**Data provided**
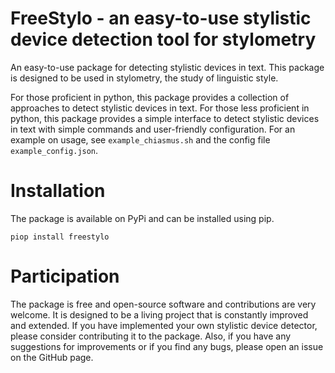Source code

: # FreeStylo - an easy-to-use stylistic device detection tool for stylometry

An easy-to-use package for detecting stylistic devices in text. This package is designed to be used in stylometry, the study of linguistic style.

For those proficient in python, this package provides a collection of approaches to detect stylistic devices in text. For those less proficient in python, this package provides a simple interface to detect stylistic devices in text with simple commands and user-friendly configuration.
For an example on usage, see `example_chiasmus.sh` and the config file `example_config.json`.

# Installation
The package is available on PyPi and can be installed using pip.
```
piop install freestylo
```

# Participation
The package is free and open-source software and contributions are very welcome.
It is designed to be a living project that is constantly improved and extended.
If you have implemented your own stylistic device detector, please consider contributing it to the package.
Also, if you have any suggestions for improvements or if you find any bugs, please open an issue on the GitHub page.
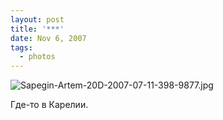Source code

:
 ```yaml
---
layout: post
title: '***'
date: Nov 6, 2007
tags:
  - photos
---
```


![Sapegin-Artem-20D-2007-07-11-398-9877.jpg](photo://490)

Где-то в Карелии.
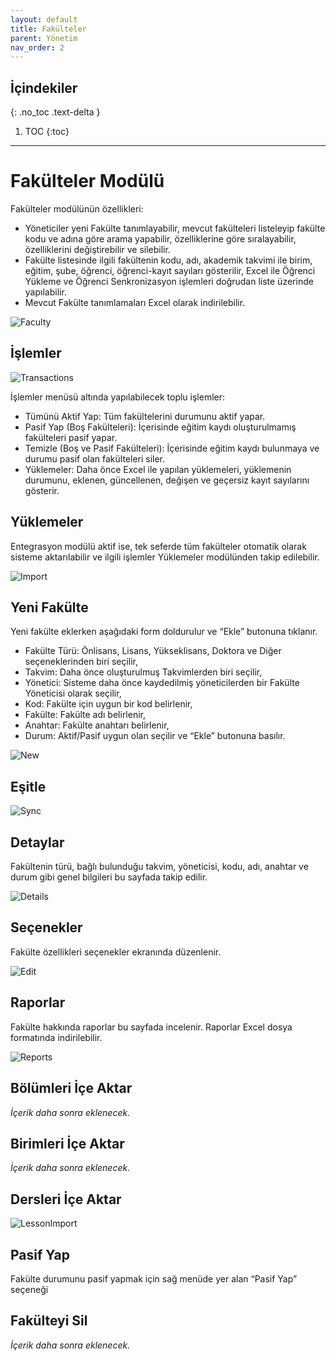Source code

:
 ```yaml
---
layout: default
title: Fakülteler
parent: Yönetim
nav_order: 2
---
```


## İçindekiler
{: .no_toc .text-delta }

1. TOC
{:toc}

---

# Fakülteler Modülü

Fakülteler modülünün özellikleri:

* Yöneticiler yeni Fakülte tanımlayabilir, mevcut fakülteleri listeleyip fakülte kodu ve adına göre arama yapabilir, özelliklerine göre sıralayabilir, özelliklerini değiştirebilir ve silebilir.
* Fakülte listesinde ilgili fakültenin kodu, adı, akademik takvimi ile birim, eğitim, şube, öğrenci, öğrenci-kayıt sayıları gösterilir, Excel ile Öğrenci Yükleme ve Öğrenci Senkronizasyon işlemleri doğrudan liste üzerinde yapılabilir.
* Mevcut Fakülte tanımlamaları Excel olarak indirilebilir.

![Faculty](/docs.toltekcampus.com/media/modules/faculty/faculty.png)

## İşlemler

![Transactions](/docs.toltekcampus.com/media/modules/faculty/transactions.png)

İşlemler menüsü altında yapılabilecek toplu işlemler:

* Tümünü Aktif Yap: Tüm fakültelerini durumunu aktif yapar.
* Pasif Yap (Boş Fakülteleri): İçerisinde eğitim kaydı oluşturulmamış fakülteleri pasif yapar.
* Temizle (Boş ve Pasif Fakülteleri): İçerisinde eğitim kaydı bulunmaya ve durumu pasif olan fakülteleri siler.
* Yüklemeler: Daha önce Excel ile yapılan yüklemeleri, yüklemenin durumunu, eklenen, güncellenen, değişen ve geçersiz kayıt sayılarını gösterir.

## Yüklemeler

Entegrasyon modülü aktif ise, tek seferde tüm fakülteler otomatik olarak sisteme aktarılabilir ve ilgili işlemler Yüklemeler modülünden takip edilebilir.

![Import](/docs.toltekcampus.com/media/modules/faculty/import.png)

## Yeni Fakülte

Yeni fakülte eklerken aşağıdaki form doldurulur ve “Ekle” butonuna tıklanır.

* Fakülte Türü: Önlisans, Lisans, Yükseklisans, Doktora ve Diğer seçeneklerinden biri seçilir,
* Takvim: Daha önce oluşturulmuş Takvimlerden biri seçilir,
* Yönetici: Sisteme daha önce kaydedilmiş yöneticilerden bir Fakülte Yöneticisi olarak seçilir,
* Kod: Fakülte için uygun bir kod belirlenir,
* Fakülte: Fakülte adı belirlenir,
* Anahtar: Fakülte anahtarı belirlenir,
* Durum: Aktif/Pasif uygun olan seçilir ve “Ekle” butonuna basılır.

![New](/docs.toltekcampus.com/media/modules/faculty/new.png)

## Eşitle

![Sync](/docs.toltekcampus.com/media/modules/faculty/sync.png)

## Detaylar

Fakültenin türü, bağlı bulunduğu takvim, yöneticisi, kodu, adı, anahtar ve durum gibi genel bilgileri bu sayfada takip edilir.

![Details](/docs.toltekcampus.com/media/modules/faculty/details.png)

## Seçenekler

Fakülte özellikleri seçenekler ekranında düzenlenir.

![Edit](/docs.toltekcampus.com/media/modules/faculty/edit.png)

## Raporlar

Fakülte hakkında raporlar bu sayfada incelenir. Raporlar Excel dosya formatında indirilebilir.

![Reports](/docs.toltekcampus.com/media/modules/faculty/reports.png)

## Bölümleri İçe Aktar

_İçerik daha sonra eklenecek._

## Birimleri İçe Aktar

_İçerik daha sonra eklenecek._

## Dersleri İçe Aktar

![LessonImport](/docs.toltekcampus.com/media/modules/faculty/lessonimport.png)

## Pasif Yap

Fakülte durumunu pasif yapmak için sağ menüde yer alan “Pasif Yap” seçeneği

## Fakülteyi Sil

_İçerik daha sonra eklenecek._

**Goal of the exercise**
Copy out each line of the entries above that holds "butonuna".

**Answer box**
Yeni fakülte eklerken aşağıdaki form doldurulur ve “Ekle” butonuna tıklanır.
* Durum: Aktif/Pasif uygun olan seçilir ve “Ekle” butonuna basılır.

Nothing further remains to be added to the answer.